- _Work to complete_
Which of the lines below include "Zomato"? Each one should be copied out.

Document images with source code:
◇ ◇ ◇ ◇

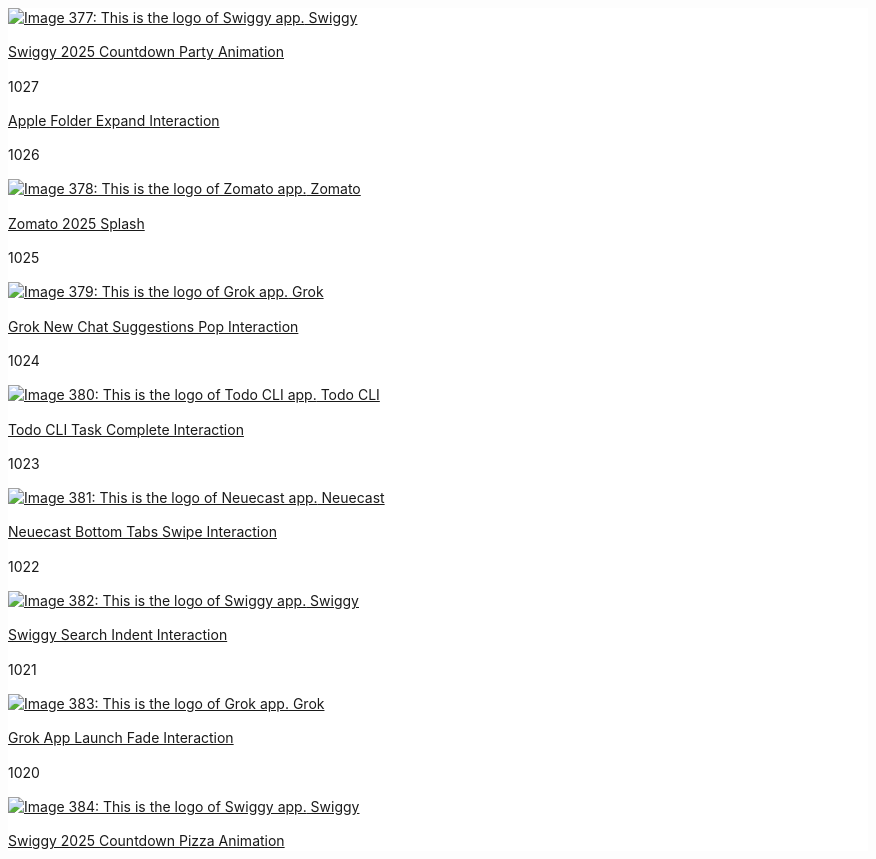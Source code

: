 [![Image 377: This is the logo of Swiggy app.](https://framerusercontent.com/images/FBlg8PXHwEBaJLi0npF6RCvFXw.png) Swiggy](https://60fps.design/apps/swiggy)

[Swiggy 2025 Countdown Party Animation](https://60fps.design/shots/swiggy-2025-countdown-party-animation)

1027

[Apple Folder Expand Interaction](https://60fps.design/shots/apple-folder-expand-interaction)

1026

[![Image 378: This is the logo of Zomato app.](https://framerusercontent.com/images/932sCGG06hdlqP8ELkTjBBDjhA.png) Zomato](https://60fps.design/apps/zomato)

[Zomato 2025 Splash](https://60fps.design/shots/zomato-2025-splash)

1025

[![Image 379: This is the logo of Grok­ app.](https://framerusercontent.com/images/yGAdK3MIy1ohQ5crhcfWG9smSE.jpg) Grok­](https://60fps.design/apps/grok)

[Grok­ New Chat Suggestions Pop Interaction](https://60fps.design/shots/grok-new-chat-suggestions-pop-interaction)

1024

[![Image 380: This is the logo of Todo CLI app.](https://framerusercontent.com/images/muo7MF75pfvXY8qKzuIdH2raQ.png) Todo CLI](https://60fps.design/apps/todo-cli)

[Todo CLI Task Complete Interaction](https://60fps.design/shots/todo-cli-task-complete-interaction)

1023

[![Image 381: This is the logo of Neuecast app.](https://framerusercontent.com/images/WXY58vQ8NyaKXmOFHNe7rX8M.png) Neuecast](https://60fps.design/apps/neuecast)

[Neuecast Bottom Tabs Swipe Interaction](https://60fps.design/shots/neuecast-bottom-tabs-swipe-interaction)

1022

[![Image 382: This is the logo of Swiggy app.](https://framerusercontent.com/images/FBlg8PXHwEBaJLi0npF6RCvFXw.png) Swiggy](https://60fps.design/apps/swiggy)

[Swiggy Search Indent Interaction](https://60fps.design/shots/swiggy-search-indent-interaction)

1021

[![Image 383: This is the logo of Grok­ app.](https://framerusercontent.com/images/yGAdK3MIy1ohQ5crhcfWG9smSE.jpg) Grok­](https://60fps.design/apps/grok)

[Grok­ App Launch Fade Interaction](https://60fps.design/shots/grok-app-launch-fade-interaction)

1020

[![Image 384: This is the logo of Swiggy app.](https://framerusercontent.com/images/FBlg8PXHwEBaJLi0npF6RCvFXw.png) Swiggy](https://60fps.design/apps/swiggy)

[Swiggy 2025 Countdown Pizza Animation](https://60fps.design/shots/swiggy-2025-countdown-pizza-animation)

◇ ◇ ◇ ◇

- _Answer_
[![Image 378: This is the logo of Zomato app.](https://framerusercontent.com/images/932sCGG06hdlqP8ELkTjBBDjhA.png) Zomato](https://60fps.design/apps/zomato)
[Zomato 2025 Splash](https://60fps.design/shots/zomato-2025-splash)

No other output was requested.